• _Exercise goal_:
Your answer should be the data below, reproduced with nothing changed.

───── Material for the task ─────

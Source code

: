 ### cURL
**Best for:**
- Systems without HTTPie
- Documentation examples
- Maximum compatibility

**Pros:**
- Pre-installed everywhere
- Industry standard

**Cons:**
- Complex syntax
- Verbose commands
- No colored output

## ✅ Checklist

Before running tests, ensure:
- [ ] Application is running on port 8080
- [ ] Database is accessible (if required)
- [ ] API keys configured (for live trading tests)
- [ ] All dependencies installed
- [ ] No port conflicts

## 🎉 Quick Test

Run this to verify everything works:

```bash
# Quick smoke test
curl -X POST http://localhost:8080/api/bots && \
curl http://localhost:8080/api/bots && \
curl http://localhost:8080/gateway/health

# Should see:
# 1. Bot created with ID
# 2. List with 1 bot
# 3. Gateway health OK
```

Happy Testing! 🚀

─────

• _Solution_:
Source code

: ### cURL
**Best for:**
- Systems without HTTPie
- Documentation examples
- Maximum compatibility

**Pros:**
- Pre-installed everywhere
- Industry standard

**Cons:**
- Complex syntax
- Verbose commands
- No colored output

## ✅ Checklist

Before running tests, ensure:
- [ ] Application is running on port 8080
- [ ] Database is accessible (if required)
- [ ] API keys configured (for live trading tests)
- [ ] All dependencies installed
- [ ] No port conflicts

## 🎉 Quick Test

Run this to verify everything works:

```bash
# Quick smoke test
curl -X POST http://localhost:8080/api/bots && \
curl http://localhost:8080/api/bots && \
curl http://localhost:8080/gateway/health

# Should see:
# 1. Bot created with ID
# 2. List with 1 bot
# 3. Gateway health OK
```

Happy Testing! 🚀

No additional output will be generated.